- Das Steinreich
Lego gehört zu den größten Spielwarenherstellern der Welt. Dabei war die 60 Jahre lange Erfolgsgeschichte der markenbildenden Steine immer wieder in Gefahr. Auch jetzt müssen die Dänen sich neu erfinden, ohne den eigenen Markenkern zu verlieren
Dort wo andernorts beim Landeanflug die Häuser, Autos und Menschen stetig größer werden, bleibt der wichtigste Teil des dänischen Örtchens Billund in Südwestjütland immerzu klein – egal wie nah man dran ist.
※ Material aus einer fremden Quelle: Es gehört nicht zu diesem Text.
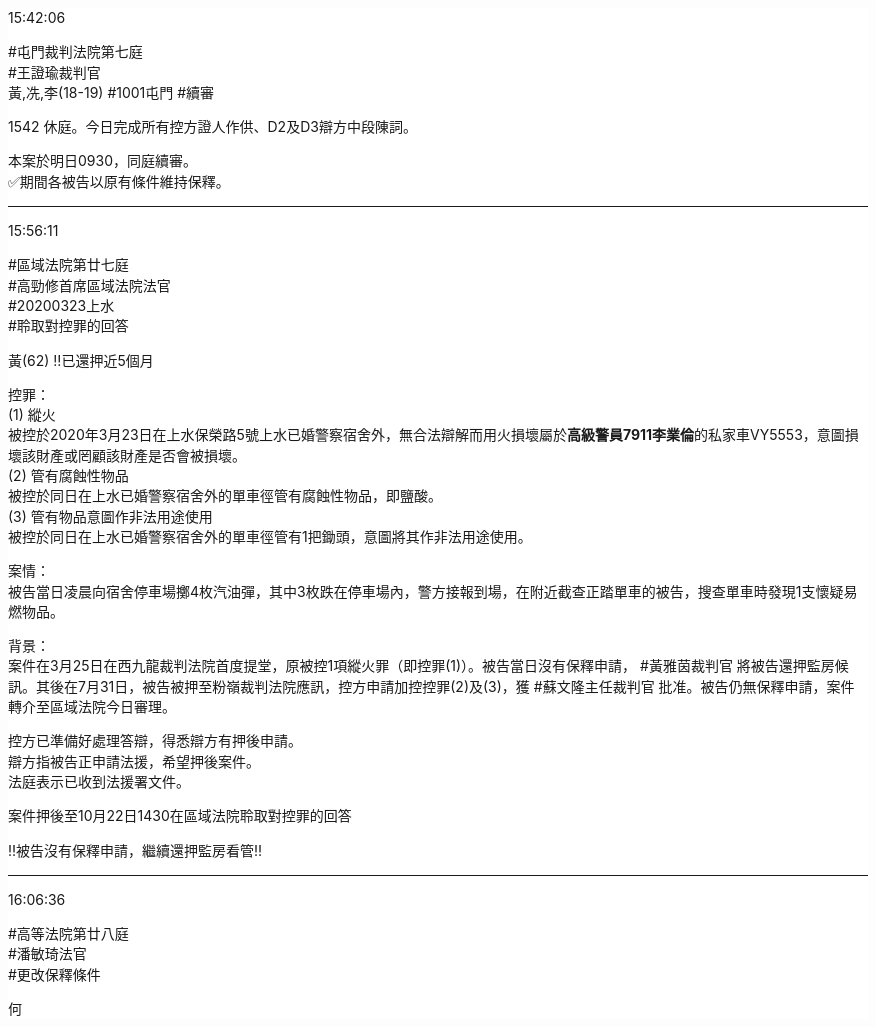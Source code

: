       
15:42:06



\#屯門裁判法院第七庭  
\#王證瑜裁判官  
黃,冼,李(18-19) \#1001屯門 \#續審  
  
1542 休庭。今日完成所有控方證人作供、D2及D3辯方中段陳詞。  
  
本案於明日0930，同庭續審。  
✅期間各被告以原有條件維持保釋。

---
      
15:56:11



\#區域法院第廿七庭  
\#高勁修首席區域法院法官  
\#20200323上水  
\#聆取對控罪的回答  
  
黃(62) ‼️已還押近5個月  
  
控罪：  
(1) 縱火  
被控於2020年3月23日在上水保榮路5號上水已婚警察宿舍外，無合法辯解而用火損壞屬於**高級警員7911李業倫**的私家車VY5553，意圖損壞該財產或罔顧該財產是否會被損壞。  
(2) 管有腐蝕性物品  
被控於同日在上水已婚警察宿舍外的單車徑管有腐蝕性物品，即鹽酸。  
(3) 管有物品意圖作非法用途使用  
被控於同日在上水已婚警察宿舍外的單車徑管有1把鋤頭，意圖將其作非法用途使用。  
  
案情：  
被告當日凌晨向宿舍停車場擲4枚汽油彈，其中3枚跌在停車場內，警方接報到場，在附近截查正踏單車的被告，搜查單車時發現1支懷疑易燃物品。  
  
背景：  
案件在3月25日在西九龍裁判法院首度提堂，原被控1項縱火罪（即控罪(1)）。被告當日沒有保釋申請， \#黃雅茵裁判官 將被告還押監房候訊。其後在7月31日，被告被押至粉嶺裁判法院應訊，控方申請加控控罪(2)及(3)，獲 \#蘇文隆主任裁判官 批准。被告仍無保釋申請，案件轉介至區域法院今日審理。  
  
控方已準備好處理答辯，得悉辯方有押後申請。  
辯方指被告正申請法援，希望押後案件。  
法庭表示已收到法援署文件。  
  
案件押後至10月22日1430在區域法院聆取對控罪的回答  
  
‼️被告沒有保釋申請，繼續還押監房看管‼️

---
      
16:06:36



\#高等法院第廿八庭  
\#潘敏琦法官  
\#更改保釋條件  
  
何  
  
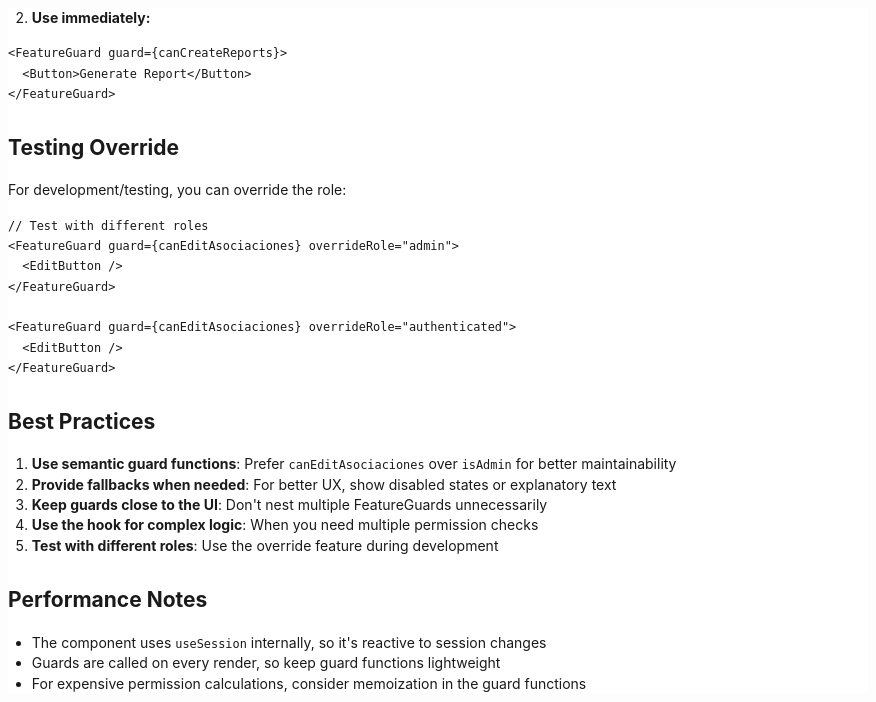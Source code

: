 2. **Use immediately:**
```tsx
<FeatureGuard guard={canCreateReports}>
  <Button>Generate Report</Button>
</FeatureGuard>
```

## Testing Override

For development/testing, you can override the role:

```tsx
// Test with different roles
<FeatureGuard guard={canEditAsociaciones} overrideRole="admin">
  <EditButton />
</FeatureGuard>

<FeatureGuard guard={canEditAsociaciones} overrideRole="authenticated">
  <EditButton />
</FeatureGuard>
```

## Best Practices

1. **Use semantic guard functions**: Prefer `canEditAsociaciones` over `isAdmin` for better maintainability
2. **Provide fallbacks when needed**: For better UX, show disabled states or explanatory text
3. **Keep guards close to the UI**: Don't nest multiple FeatureGuards unnecessarily
4. **Use the hook for complex logic**: When you need multiple permission checks
5. **Test with different roles**: Use the override feature during development

## Performance Notes

- The component uses `useSession` internally, so it's reactive to session changes
- Guards are called on every render, so keep guard functions lightweight
- For expensive permission calculations, consider memoization in the guard functions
Nicht echte Sehenswürdigkeiten, sondern Miniaturnachbauten aus Kunststoff verhelfen der 6.000-Einwohner-Gemeinde zu einem internationalen Flughafen. Für die Passagiere direkt aus Riga oder Frankfurt, aus Paris oder Berlin, aus Barcelona oder sogar aus Sharm el Sheikh ist das Kleinteilige hier das Größte: der Freizeitpark Legoland. Der Grundstein für das heutige Lego-Steinreich in Billund war 1932 noch nicht aus Kunststoff, sondern aus Holz. Der Tischlermeister Ole Kirk Christiansen gründete in Billund jenes Unternehmen, dessen Name eine Abkürzung für das dänische leg godt ist und „spiel gut“ bedeutet. Noch heute steht Christiansens Wohn- und Ladenhaus in Billund. Lego-Mitarbeiter bekommen hier beigebracht, wo die Geschichte der Steine ihren Anfang nahm. Natürlich gibt es längst auch eine Lego-Version des Anwesens zu kaufen. Auf Amazon oder Ebay zahlen Sammler dafür sogar um die 500 Euro.